V. Esta subjectividade está já a gerar muitas dúvidas e apreensões na comunidade científica. O regulamento regula pouco e deixa muito ao critério dos avaliadores. Desconhecendo as regras, equipas e investigadores procuram adivinhar quais serão os critérios dos avaliadores, o que será ou não valorizado, quais serão as propostas ganhadoras. Numa visão ingénua, a reconfiguração da rede irá sorrir àqueles que melhor souberem interpretar sinais e adivinhar o pensamento dos especialistas, algo semelhante a um jogo de sorte e azar.

Os mais avisados, porém, hão-de desconfiar: a subjectividade tende normalmente a favorecer os mais consolidados e os mais próximos dos poderes.

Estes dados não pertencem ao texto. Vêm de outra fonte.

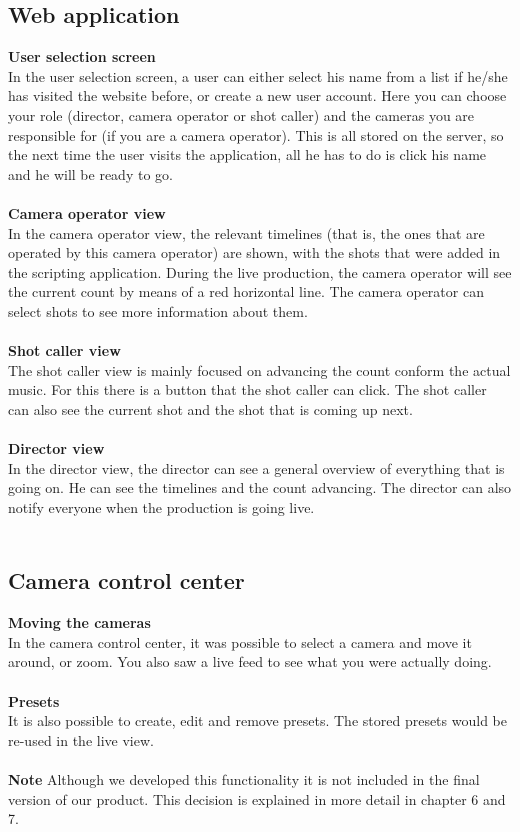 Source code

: \subsection{Web application}
\textbf{User selection screen}\\
In the user selection screen, a user can either select his name from a list if he/she has visited the website before, or create a new user account. Here you can choose your role (director, camera operator or shot caller) and the cameras you are responsible for (if you are a camera operator). This is all stored on the server, so the next time the user visits the application, all he has to do is click his name and he will be ready to go.\\\\
\textbf{Camera operator view}\\
In the camera operator view, the relevant timelines (that is, the ones that are operated by this camera operator) are shown, with the shots that were added in the scripting application. During the live production, the camera operator will see the current count by means of a red horizontal line. The camera operator can select shots to see more information about them.\\\\
\textbf{Shot caller view}\\
The shot caller view is mainly focused on advancing the count conform the actual music. For this there is a button that the shot caller can click. The shot caller can also see the current shot and the shot that is coming up next.\\\\
\textbf{Director view}\\
In the director view, the director can see a general overview of everything that is going on. He can see the timelines and the count advancing. The director can also notify everyone when the production is going live.\\\\

\subsection{Camera control center}
\textbf{Moving the cameras}\\
In the camera control center, it was possible to select a camera and move it around, or zoom. You also saw a live feed to see what you were actually doing.\\\\
\textbf{Presets}\\
It is also possible to create, edit and remove presets. The stored presets would be re-used in the live view.\\\\
\textbf{Note}
Although we developed this functionality it is not included in the final version of our product. This decision is explained in more detail in chapter 6 and 7.\\\\

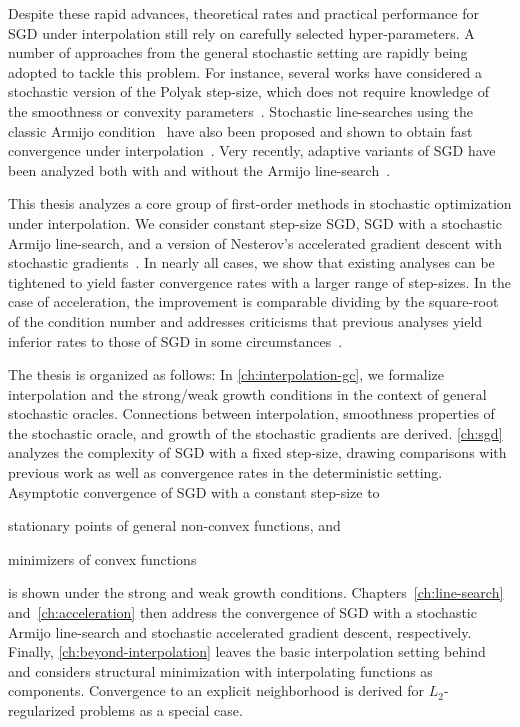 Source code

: Despite these rapid advances, theoretical rates and practical performance for \ac{SGD} under interpolation still rely on carefully selected hyper-parameters.
A number of approaches from the general stochastic setting are rapidly being adopted to tackle this problem.
For instance, several works have considered a stochastic version of the Polyak step-size, which does not require knowledge of the smoothness or convexity parameters~\citep{loizou2020sps, berrada2019training}. 
Stochastic line-searches using the classic Armijo condition~\citep{armijo1966ls} have also been proposed and shown to obtain fast convergence under interpolation~\citep{vaswani2019painless}.
Very recently, adaptive variants of \ac{SGD} have been analyzed both with and without the Armijo line-search~\citep{vaswani2020adaptive}.

This thesis analyzes a core group of first-order methods in stochastic optimization under interpolation.
We consider constant step-size \ac{SGD}, \ac{SGD} with a stochastic Armijo line-search, and a version of Nesterov's accelerated gradient descent with stochastic gradients~\citep{nesterov2004lectures}. 
In nearly all cases, we show that existing analyses can be tightened to yield faster convergence rates with a larger range of step-sizes. 
In the case of acceleration, the improvement is comparable dividing by the square-root of the condition number and addresses criticisms that previous analyses yield inferior rates to those of \ac{SGD} in some circumstances~\citep{liu2020accelerating}. 

The thesis is organized as follows: 
In \autoref{ch:interpolation-gc}, we formalize interpolation and the strong/weak growth conditions in the context of general stochastic oracles. 
Connections between interpolation, smoothness properties of the stochastic oracle, and growth of the stochastic gradients are derived.
\autoref{ch:sgd} analyzes the complexity of \ac{SGD} with a fixed step-size, drawing comparisons with previous work as well as convergence rates in the deterministic setting. 
Asymptotic convergence of SGD with a constant step-size to
\begin{inparaenum}[(i)]
\item stationary points of general non-convex functions, and
\item minimizers of convex functions 
\end{inparaenum}
is shown under the strong and weak growth conditions.
Chapters~\ref{ch:line-search} and~\ref{ch:acceleration} then address the convergence of \ac{SGD} with a stochastic Armijo line-search and stochastic accelerated gradient descent, respectively. 
Finally, \autoref{ch:beyond-interpolation} leaves the basic interpolation setting behind and considers structural minimization with interpolating functions as components. 
Convergence to an explicit neighborhood is derived for \( L_2 \)-regularized problems as a special case. \\


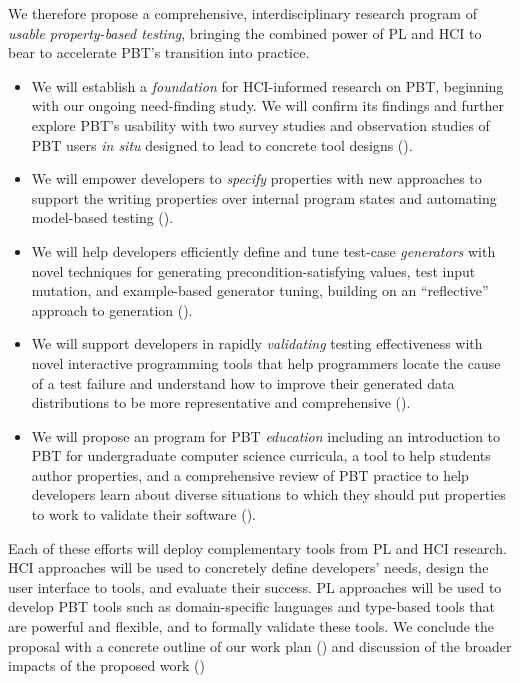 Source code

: We therefore propose a comprehensive, interdisciplinary research program of \emph{usable
property-based testing}, bringing the combined power of PL and HCI to bear to
accelerate PBT's transition into practice.
\begin{itemize}[noitemsep]
\item We will establish a \emph{foundation} for HCI-informed research on PBT,
beginning with our ongoing need-finding study. We will confirm
its findings and further explore PBT's usability with
two\iflater{}\fi{} survey studies and observation studies
of PBT users {\em in situ} designed to lead to concrete tool designs
().
  \item We will empower developers to \emph{specify} properties with new approaches
to support the writing properties over internal program states and
automating model-based testing ().
  \item We will help developers efficiently define and tune test-case
\emph{generators} with novel techniques for generating precondition-satisfying
values, test input mutation, and example-based generator tuning, building
  on an ``reflective'' approach to generation ().
  \item We will support developers in rapidly \emph{validating} testing
  effectiveness with novel interactive programming tools that help programmers
locate the cause of a test failure and understand how to improve their generated
data distributions to be more representative and comprehensive
().
  \item We will propose an program for PBT \emph{education} including
  an introduction to PBT for undergraduate
  computer science curricula, a tool to help students author
  properties, and a comprehensive review of PBT practice
  to help developers learn about diverse situations to which they should
  put properties to work to validate their software
  ().
\end{itemize}

Each of these efforts will deploy complementary tools from PL
and HCI research. HCI approaches will be used to concretely define developers' needs,
design the user interface to tools, and evaluate their success. PL approaches
will be used to develop PBT tools such as domain-specific languages and
type-based tools that are powerful and flexible, and to formally validate these
tools. We conclude the proposal with a concrete outline of our work plan
() and discussion of the broader impacts of the
proposed work ()

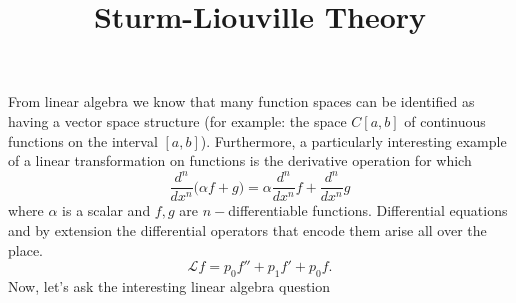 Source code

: \documentclass{article}
\title{Sturm-Liouville Theory}
\begin{document}
From linear algebra we know that many function spaces can be identified as
having a vector space structure (for example: the space $C[a,b]$ of continuous
functions on the interval $[a,b]$). Furthermore, a particularly interesting
example of a linear transformation on functions is the derivative operation for which
\begin{equation}
  \frac{d^n}{dx^n}\Big(\alpha f + g\Big) = \alpha\frac{d^n}{dx^n}f + \frac{d^n}{dx^n}g
\end{equation}
where $\alpha$ is a scalar and $f,g$ are $n-$differentiable functions.
Differential equations and by extension the differential operators that encode
them arise all over the place. 
\begin{equation}
  \mathcal{L}f = p_0f'' + p_1f' + p_0f. 
\end{equation}
Now, let's ask the interesting linear algebra question 
\end{document}
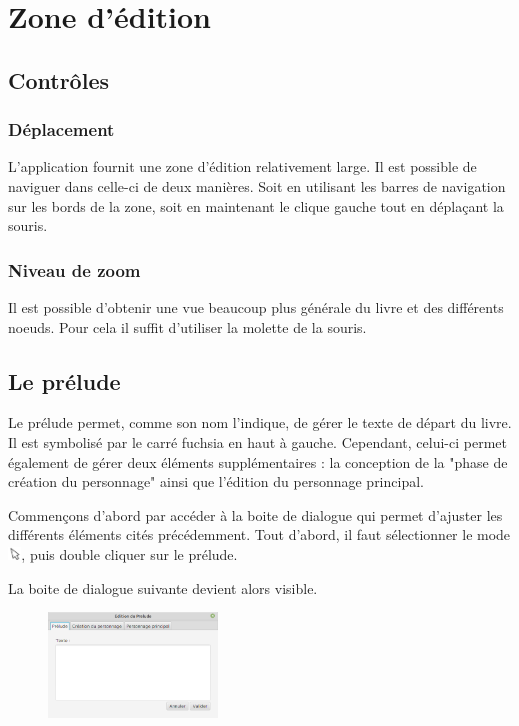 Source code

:\chapter{Zone d'édition}

	\section{Contrôles}

		\subsection{Déplacement}

			L'application fournit une zone d'édition relativement large. Il est possible de naviguer dans celle-ci de deux manières. Soit en utilisant les barres de navigation sur les bords de la zone, soit en maintenant le clique gauche tout en déplaçant la souris.

		\subsection{Niveau de zoom}

			Il est possible d'obtenir une vue beaucoup plus générale du livre et des différents noeuds. Pour cela il suffit d'utiliser la molette de la souris.

	\section{Le prélude}

        Le prélude permet, comme son nom l'indique, de gérer le texte de départ du livre. Il est symbolisé par le carré fuchsia en haut à gauche. Cependant, celui-ci permet également de gérer deux éléments supplémentaires : la conception de la "phase de création du personnage" ainsi que l'édition du personnage principal.

		Commençons d'abord par accéder à la boite de dialogue qui permet d'ajuster les différents éléments cités précédemment. Tout d'abord, il faut sélectionner le mode \includegraphics[height=10pt, keepaspectratio]{img/icons/select.png}, puis double cliquer sur le prélude.

		La boite de dialogue suivante devient alors visible.

		\begin{figure}[H]
			\centering\includegraphics[width=0.4\textwidth, keepaspectratio]{img/prelude.png}
		\end{figure}

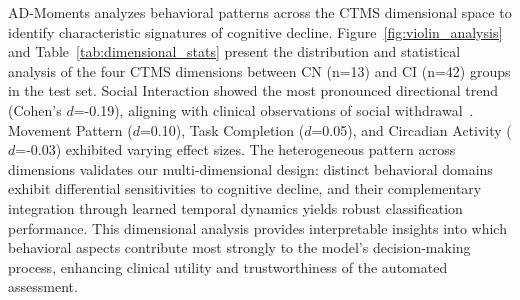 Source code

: \documentclass[sigconf, anonymous, 9pt, nonacm]{acmart}
\newcommand{\sys}{AD-Moments\xspace}
\begin{document}
\sys analyzes behavioral patterns across the CTMS dimensional space to identify characteristic signatures of cognitive decline. Figure~\ref{fig:violin_analysis} and Table~\ref{tab:dimensional_stats} present the distribution and statistical analysis of the four CTMS dimensions between CN (n=13) and CI (n=42) groups in the test set. Social Interaction showed the most pronounced directional trend (Cohen's $d$=-0.19), aligning with clinical observations of social withdrawal~\cite{Shafighi2023SocialIsolationAD}. Movement Pattern ($d$=0.10), Task Completion ($d$=0.05), and Circadian Activity ($d$=-0.03) exhibited varying effect sizes.
The heterogeneous pattern across dimensions validates our multi-dimensional design: distinct behavioral domains exhibit differential sensitivities to cognitive decline, and their complementary integration through learned temporal dynamics yields robust classification performance. This dimensional analysis provides interpretable insights into which behavioral aspects contribute most strongly to the model's decision-making process, enhancing clinical utility and trustworthiness of the automated assessment.
\end{document}
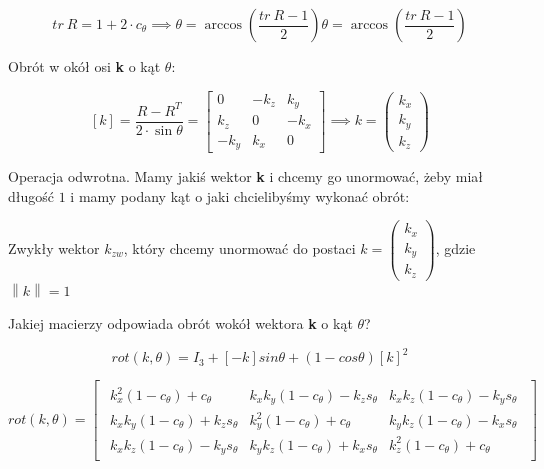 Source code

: \documentclass{article}
\newcommand{\norm}[1]{\left\lVert#1\right\rVert}
\begin{document}
\Large
$$
    tr \ R=1+2\cdot c_{\theta} \implies \theta=\arccos\left(\frac{tr \ R-1}{2}\right)
    \theta = \arccos\left(\frac{tr \ R - 1}{2}\right)
$$
\normalsize

Obrót w okół osi {\bf k} o kąt $\theta$:

\Large
$$
    \left[k\right]=\frac{R-R^{T}}{2\cdot\sin\theta}=
    \begin{bmatrix}
        0      & -k_{z} & k_{y}  \\[0.3em]
        k_{z}  & 0      & -k_{x} \\[0.3em]
        -k_{y} & k_{x}  & 0
    \end{bmatrix}
    \implies
    k =
    \begin{pmatrix}
        k_{x} \\
        k_{y} \\
        k_{z}
    \end{pmatrix}
$$
\normalsize

\newpage

Operacja odwrotna.
Mamy jakiś wektor {\bf k} i chcemy go unormować, żeby miał długość $1$ i mamy
podany kąt o jaki chcielibyśmy wykonać obrót:


Zwykły wektor $k_{zw}$, który chcemy unormować do postaci $k =
    \begin{pmatrix}
        k_{x} \\
        k_{y} \\
        k_{z}
    \end{pmatrix}$, gdzie $\norm{k}=1$

Jakiej macierzy odpowiada obrót wokół wektora {\bf k} o kąt $\theta$?


\Large
$$
    rot(k, \theta ) = I_{3} + [-k] sin \theta + (1-cos \theta ) [k]^2
$$

$$
    rot(k, \theta)=
    \begin{bmatrix}
        \begin{array}{c|c|c}
            k_{x}^{2}(1-c_{\theta})+c_{\theta}       & k_{x}k_{y}(1-c_{\theta})-k_{z}s_{\theta} & k_{x}k_{z}(1-c_{\theta})-k_{y}s_{\theta} \\[0.3em]
            \hline
            k_{x}k_{y}(1-c_{\theta})+k_{z}s_{\theta} & k_{y}^{2}(1-c_{\theta})+c_{\theta}       & k_{y}k_{z}(1-c_{\theta})-k_{x}s_{\theta} \\[0.3em]
            \hline
            k_{x}k_{z}(1-c_{\theta})-k_{y}s_{\theta} & k_{y}k_{z}(1-c_{\theta})+k_{x}s_{\theta} & k_{z}^{2}(1-c_{\theta})+c_{\theta}
        \end{array}
    \end{bmatrix}
$$
\normalsize
\end{document}
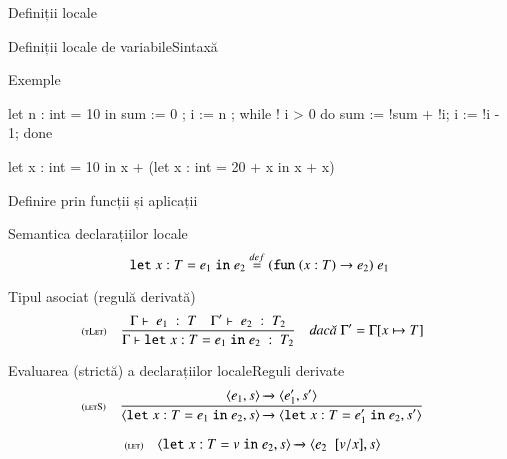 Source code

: \documentclass[xcolor=pdftex,romanian,colorlinks]{beamer}
\begin{document}
\begin{section}{Definiții locale}
\begin{frame}[fragile]{Definiții locale de variabile}{Sintaxă}

\vfill 
\begin{block}{Exemple}
\begin{minipage}[t]{.35\columnwidth}
\begin{asciiml}
let n : int = 10 in
  sum := 0 ;
  i := n ;
  while ! i > 0 do
     sum  := !sum + !i;
     i := !i - 1;
  done
\end{asciiml}
\end{minipage}
\hfill\begin{minipage}[t]{.55\columnwidth}
\begin{asciiml}
let x : int = 10 in
   x + (let x : int = 20 + x in 
          x + x)
\end{asciiml}
\end{minipage}
\end{block}
\end{frame}

\begin{frame}{Definire prin funcții și aplicații}
\begin{block}{Semantica declarațiilor locale}
\[\mathrel{\text{\ttfamily let}} x : T = e_1 \mathrel{\text{\ttfamily in}} e_2  \stackrel{def}{=} (\mathrel{\text{\ttfamily fun}} (x : T) \rightarrow e_2)\; e_1\]
\end{block}
\vfill
\begin{block}{Tipul asociat (regulă derivată)}
\[\reg[tLet]{\tjud{\Slet x : T = e_1 \Sin e_2}{T_2}}{\tjud{e_1}{T} \si \tjud[\Gamma']{e_2}{T_2}}{\Gamma' = \Gamma[x\mapsto T]}\]
\end{block}
\end{frame}

\begin{frame}{Evaluarea (strictă) a declarațiilor locale}{Reguli derivate}
\[\reg[letS]{\Ss{\c{\Slet x : T = e_1 \Sin e_2,s}}{\c{\Slet x : T = e_1' \Sin e_2,s'}}}{\Ss{\c{e_1,s}}{\c{e_1',s'}}}{}\]

\[\reg[let]{\Ss{\c{\Slet x : T = v \Sin e_2,s}}{\c{\substapp{e_2}{\subst{\substpair{v}{x}}},s}}}{}{}\]
\end{frame}


\end{section}
\end{document}
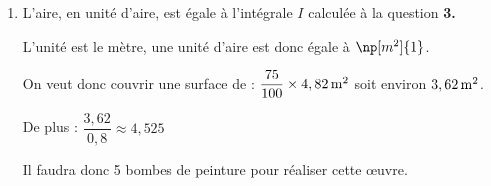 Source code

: \begin{enumerate}
\begin{enumerate}
soit $2,43\,\rm{m}$ au centimètre près.

	\item L'aire, en unité d'aire,  est égale à l'intégrale $I$ calculée à la question \textbf{3.}

L'unité est le mètre, une unité d'aire est donc égale à $\np[m^2]{1}$.

On veut donc couvrir une surface de : \quad $\dfrac{75}{100} \times 4,82 \, \rm{m}^2$ soit environ $3,62 \,\rm{m}^2$.

De plus : $\dfrac{3,62}{0,8} \approx 4,525$

Il faudra donc 5 bombes de peinture pour réaliser cette œuvre.
	\end{enumerate}
\end{enumerate}
\medskip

VI. Este processo de seriação induz, é esse o objectivo, o aumento da competição entre as diversas unidades de investigação. A desregulamentação patente na proposta de regulamento tornará esta competição mais selvagem. É uma outra face da ideologia dominante, onde impera uma lógica social-darwinista, em que o princípio da competitividade se sobrepõe ao da cooperação, da coesão nacional e do equilíbrio das regiões, nomeadamente no que à política científica diz respeito.

VII. O método de financiamento do passado, embora cheio de problemas, tinha o condão de atribuir a muitos centros um financiamento regular, plurianual, que, não sendo na maior parte dos casos muito elevado, permitia mesmo assim a manutenção de alguma actividade e corrigir o rumo na eventualidade da não obtenção de financiamento em contextos competitivos. Para além deste aspecto de sobrevivência básica em circunstâncias negativas, o facto de ser plurianual e estabelecido com base na actividade passada, permitia aos centros assumirem o risco de lançarem áreas de investigação exploratórias, oferecerem condições aos seus investigadores mais jovens para estabelecerem equipas, entre outros aspectos.

Apesar dos problemas e dos muitos incumprimentos, a verdade é que o sistema actual produziu resultados positivos na investigação nacional, permitindo algum um equilíbrio na distribuição das verbas pelas várias as áreas de saber, em pé de igualdade em termos de dignidade e importância. Em vez de procurar corrigir os erros do modelo actual, aumentando a sua transparência e a sua previsibilidade, o que este regulamento e a política de que decorre podem provocar é o desabar dos seus alicerces, comprometendo o trabalho de muitos anos de centros de investigação que não venham ser financiados e, assim, os resultados científicos que de há vários anos para cá vêm crescendo de forma sustentável.